Stored data entries
+++

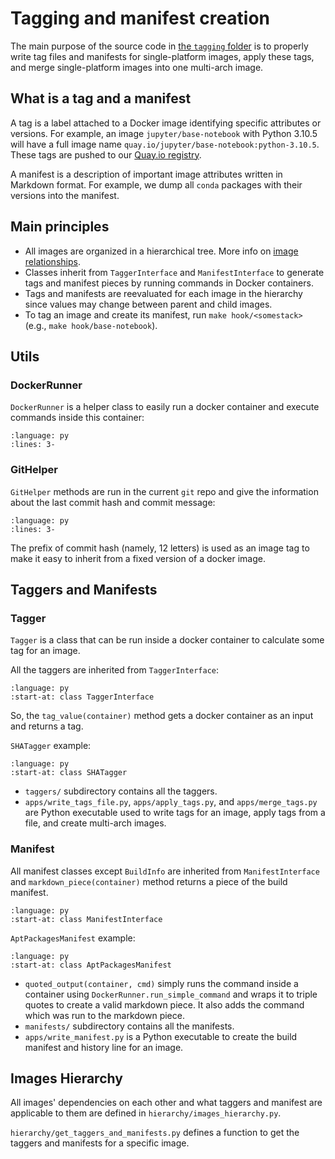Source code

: # Tagging and manifest creation

The main purpose of the source code in [the `tagging` folder](https://github.com/jupyter/docker-stacks/tree/main/tagging) is to properly write tag files and manifests for single-platform images,
apply these tags, and merge single-platform images into one multi-arch image.

## What is a tag and a manifest

A tag is a label attached to a Docker image identifying specific attributes or versions.
For example, an image `jupyter/base-notebook` with Python 3.10.5 will have a full image name `quay.io/jupyter/base-notebook:python-3.10.5`.
These tags are pushed to our [Quay.io registry](https://quay.io/organization/jupyter).

A manifest is a description of important image attributes written in Markdown format.
For example, we dump all `conda` packages with their versions into the manifest.

## Main principles

- All images are organized in a hierarchical tree.
  More info on [image relationships](../using/selecting.md#image-relationships).
- Classes inherit from `TaggerInterface` and `ManifestInterface` to generate tags and manifest pieces by running commands in Docker containers.
- Tags and manifests are reevaluated for each image in the hierarchy since values may change between parent and child images.
- To tag an image and create its manifest, run `make hook/<somestack>` (e.g., `make hook/base-notebook`).

## Utils

### DockerRunner

`DockerRunner` is a helper class to easily run a docker container and execute commands inside this container:

```{literalinclude} tagging_examples/docker_runner.py
:language: py
:lines: 3-
```

### GitHelper

`GitHelper` methods are run in the current `git` repo and give the information about the last commit hash and commit message:

```{literalinclude} tagging_examples/git_helper.py
:language: py
:lines: 3-
```

The prefix of commit hash (namely, 12 letters) is used as an image tag to make it easy to inherit from a fixed version of a docker image.

## Taggers and Manifests

### Tagger

`Tagger` is a class that can be run inside a docker container to calculate some tag for an image.

All the taggers are inherited from `TaggerInterface`:

```{literalinclude} ../../tagging/taggers/tagger_interface.py
:language: py
:start-at: class TaggerInterface
```

So, the `tag_value(container)` method gets a docker container as an input and returns a tag.

`SHATagger` example:

```{literalinclude} ../../tagging/taggers/sha.py
:language: py
:start-at: class SHATagger
```

- `taggers/` subdirectory contains all the taggers.
- `apps/write_tags_file.py`, `apps/apply_tags.py`, and `apps/merge_tags.py` are Python executable used to write tags for an image, apply tags from a file, and create multi-arch images.

### Manifest

All manifest classes except `BuildInfo` are inherited from `ManifestInterface`
and `markdown_piece(container)` method returns a piece of the build manifest.

```{literalinclude} ../../tagging/manifests/manifest_interface.py
:language: py
:start-at: class ManifestInterface
```

`AptPackagesManifest` example:

```{literalinclude} ../../tagging/manifests/apt_packages.py
:language: py
:start-at: class AptPackagesManifest
```

- `quoted_output(container, cmd)` simply runs the command inside a container using `DockerRunner.run_simple_command` and wraps it to triple quotes to create a valid markdown piece.
  It also adds the command which was run to the markdown piece.
- `manifests/` subdirectory contains all the manifests.
- `apps/write_manifest.py` is a Python executable to create the build manifest and history line for an image.

## Images Hierarchy

All images' dependencies on each other and what taggers and manifest are applicable to them are defined in `hierarchy/images_hierarchy.py`.

`hierarchy/get_taggers_and_manifests.py` defines a function to get the taggers and manifests for a specific image.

+++

(What you are asked to do)
The lines from the start of the records above through the line that holds "apply these tags, and" are to be copied exactly, both ends included, and no pictures are to be copied.

(Solution)
Source code

: # Tagging and manifest creation

The main purpose of the source code in [the `tagging` folder](https://github.com/jupyter/docker-stacks/tree/main/tagging) is to properly write tag files and manifests for single-platform images,
apply these tags, and merge single-platform images into one multi-arch image.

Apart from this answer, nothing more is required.